PROBLEM TO WORK ON>
Collect every line in the records below that contains the word "seule".

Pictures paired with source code
■ ■ ■ ■ ■ ■ ■

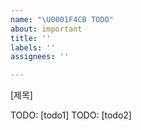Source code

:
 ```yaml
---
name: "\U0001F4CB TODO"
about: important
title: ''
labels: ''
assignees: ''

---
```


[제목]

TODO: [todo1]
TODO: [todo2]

■ ■ ■ ■ ■ ■ ■

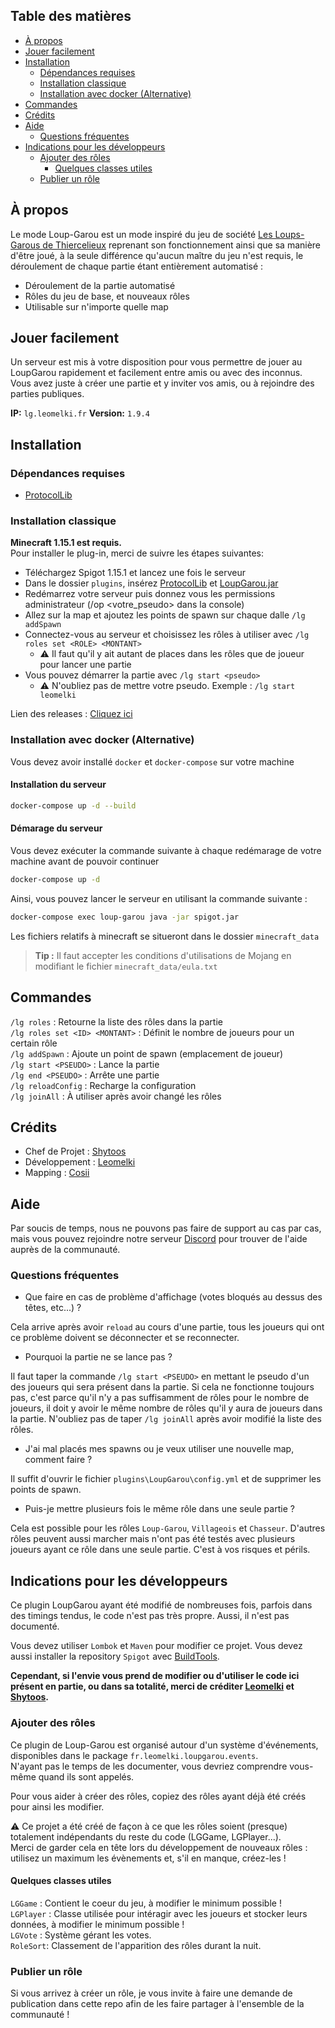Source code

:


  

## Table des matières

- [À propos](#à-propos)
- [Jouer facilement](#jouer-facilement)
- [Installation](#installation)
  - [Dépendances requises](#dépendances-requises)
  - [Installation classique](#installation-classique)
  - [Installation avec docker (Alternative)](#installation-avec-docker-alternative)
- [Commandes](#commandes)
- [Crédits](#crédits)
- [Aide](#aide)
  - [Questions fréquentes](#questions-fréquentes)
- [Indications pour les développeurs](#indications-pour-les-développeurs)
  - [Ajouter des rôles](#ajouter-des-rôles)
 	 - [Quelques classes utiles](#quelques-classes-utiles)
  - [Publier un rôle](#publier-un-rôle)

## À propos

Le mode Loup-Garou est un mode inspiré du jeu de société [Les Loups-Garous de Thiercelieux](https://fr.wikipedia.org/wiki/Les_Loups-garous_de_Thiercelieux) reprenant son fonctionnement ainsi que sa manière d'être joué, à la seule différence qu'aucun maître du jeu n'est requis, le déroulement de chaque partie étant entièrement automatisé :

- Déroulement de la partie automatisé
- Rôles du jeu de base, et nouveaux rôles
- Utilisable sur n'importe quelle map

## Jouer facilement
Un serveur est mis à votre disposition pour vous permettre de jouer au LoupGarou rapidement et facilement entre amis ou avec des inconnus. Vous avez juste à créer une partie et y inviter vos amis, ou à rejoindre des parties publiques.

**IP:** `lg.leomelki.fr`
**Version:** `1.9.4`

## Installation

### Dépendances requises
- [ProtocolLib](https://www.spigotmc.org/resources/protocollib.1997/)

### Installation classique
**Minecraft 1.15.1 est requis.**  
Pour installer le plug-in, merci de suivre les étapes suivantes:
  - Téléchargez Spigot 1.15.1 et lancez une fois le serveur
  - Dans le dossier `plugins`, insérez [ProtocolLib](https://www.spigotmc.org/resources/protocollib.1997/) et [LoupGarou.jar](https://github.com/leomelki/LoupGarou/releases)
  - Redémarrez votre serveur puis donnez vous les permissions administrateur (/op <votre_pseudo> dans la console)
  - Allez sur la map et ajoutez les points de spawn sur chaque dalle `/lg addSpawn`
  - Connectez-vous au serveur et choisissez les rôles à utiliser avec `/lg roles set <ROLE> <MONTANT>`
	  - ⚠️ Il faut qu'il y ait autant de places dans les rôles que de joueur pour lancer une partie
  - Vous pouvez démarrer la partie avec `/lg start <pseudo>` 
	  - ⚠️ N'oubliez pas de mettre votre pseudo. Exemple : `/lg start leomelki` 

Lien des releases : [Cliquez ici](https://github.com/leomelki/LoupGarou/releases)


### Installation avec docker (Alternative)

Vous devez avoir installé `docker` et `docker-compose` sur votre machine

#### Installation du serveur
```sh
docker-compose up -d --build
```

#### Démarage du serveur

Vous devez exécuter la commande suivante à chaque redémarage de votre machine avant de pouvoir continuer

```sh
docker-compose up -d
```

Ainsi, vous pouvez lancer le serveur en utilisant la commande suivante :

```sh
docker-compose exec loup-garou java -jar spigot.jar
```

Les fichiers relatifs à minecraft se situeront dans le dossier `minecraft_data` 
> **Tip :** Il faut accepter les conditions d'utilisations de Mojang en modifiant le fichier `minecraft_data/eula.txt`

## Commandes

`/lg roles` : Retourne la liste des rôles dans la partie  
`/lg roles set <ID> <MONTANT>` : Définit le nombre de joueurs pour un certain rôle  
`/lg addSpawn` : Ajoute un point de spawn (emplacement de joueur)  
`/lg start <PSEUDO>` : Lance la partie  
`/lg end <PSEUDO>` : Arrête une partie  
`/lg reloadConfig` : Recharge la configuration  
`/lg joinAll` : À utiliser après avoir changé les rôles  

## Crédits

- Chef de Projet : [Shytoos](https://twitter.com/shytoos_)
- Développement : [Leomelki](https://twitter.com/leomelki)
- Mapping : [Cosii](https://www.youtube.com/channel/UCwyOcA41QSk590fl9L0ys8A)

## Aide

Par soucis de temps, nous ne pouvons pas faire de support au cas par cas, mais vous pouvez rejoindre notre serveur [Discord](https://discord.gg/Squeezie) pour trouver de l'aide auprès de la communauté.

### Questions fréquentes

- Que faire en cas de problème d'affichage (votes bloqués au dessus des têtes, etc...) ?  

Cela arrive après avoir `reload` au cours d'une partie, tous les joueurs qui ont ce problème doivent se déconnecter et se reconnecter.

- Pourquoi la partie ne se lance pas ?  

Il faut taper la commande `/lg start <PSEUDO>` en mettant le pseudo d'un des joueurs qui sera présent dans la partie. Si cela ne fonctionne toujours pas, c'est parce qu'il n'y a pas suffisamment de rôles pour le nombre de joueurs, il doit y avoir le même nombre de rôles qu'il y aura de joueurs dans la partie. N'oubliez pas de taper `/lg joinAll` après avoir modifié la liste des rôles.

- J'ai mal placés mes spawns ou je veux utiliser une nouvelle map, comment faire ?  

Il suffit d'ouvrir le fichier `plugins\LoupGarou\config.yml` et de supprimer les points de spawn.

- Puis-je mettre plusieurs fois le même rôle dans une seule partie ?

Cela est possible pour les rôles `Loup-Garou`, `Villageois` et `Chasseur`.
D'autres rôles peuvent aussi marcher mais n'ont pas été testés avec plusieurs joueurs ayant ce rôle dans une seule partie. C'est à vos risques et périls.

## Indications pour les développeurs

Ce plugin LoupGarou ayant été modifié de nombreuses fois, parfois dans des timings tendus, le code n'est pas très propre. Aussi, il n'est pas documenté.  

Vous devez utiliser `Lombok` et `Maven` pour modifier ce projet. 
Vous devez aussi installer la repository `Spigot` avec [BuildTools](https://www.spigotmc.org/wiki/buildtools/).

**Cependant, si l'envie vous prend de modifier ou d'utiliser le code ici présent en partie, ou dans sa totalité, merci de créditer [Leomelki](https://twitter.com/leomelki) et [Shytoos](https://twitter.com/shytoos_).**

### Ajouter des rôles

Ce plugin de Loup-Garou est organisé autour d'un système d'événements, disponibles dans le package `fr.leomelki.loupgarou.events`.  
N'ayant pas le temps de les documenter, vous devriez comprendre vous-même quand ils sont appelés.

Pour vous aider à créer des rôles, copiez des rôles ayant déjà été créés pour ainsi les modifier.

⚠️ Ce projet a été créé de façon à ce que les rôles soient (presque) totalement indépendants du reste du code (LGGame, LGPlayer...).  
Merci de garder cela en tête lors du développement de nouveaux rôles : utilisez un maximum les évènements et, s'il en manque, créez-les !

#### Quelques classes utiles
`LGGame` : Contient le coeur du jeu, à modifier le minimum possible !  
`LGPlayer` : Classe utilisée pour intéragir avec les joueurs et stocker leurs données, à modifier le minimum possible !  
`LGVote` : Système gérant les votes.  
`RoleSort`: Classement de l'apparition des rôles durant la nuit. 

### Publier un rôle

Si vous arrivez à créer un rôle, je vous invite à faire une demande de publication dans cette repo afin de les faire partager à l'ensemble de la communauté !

■ ■ ■ ■ ■ ■ ■

SOLUTION FOR THIS EXERCISE>
Le mode Loup-Garou est un mode inspiré du jeu de société [Les Loups-Garous de Thiercelieux](https://fr.wikipedia.org/wiki/Les_Loups-garous_de_Thiercelieux) reprenant son fonctionnement ainsi que sa manière d'être joué, à la seule différence qu'aucun maître du jeu n'est requis, le déroulement de chaque partie étant entièrement automatisé :
- Puis-je mettre plusieurs fois le même rôle dans une seule partie ?
D'autres rôles peuvent aussi marcher mais n'ont pas été testés avec plusieurs joueurs ayant ce rôle dans une seule partie. C'est à vos risques et périls.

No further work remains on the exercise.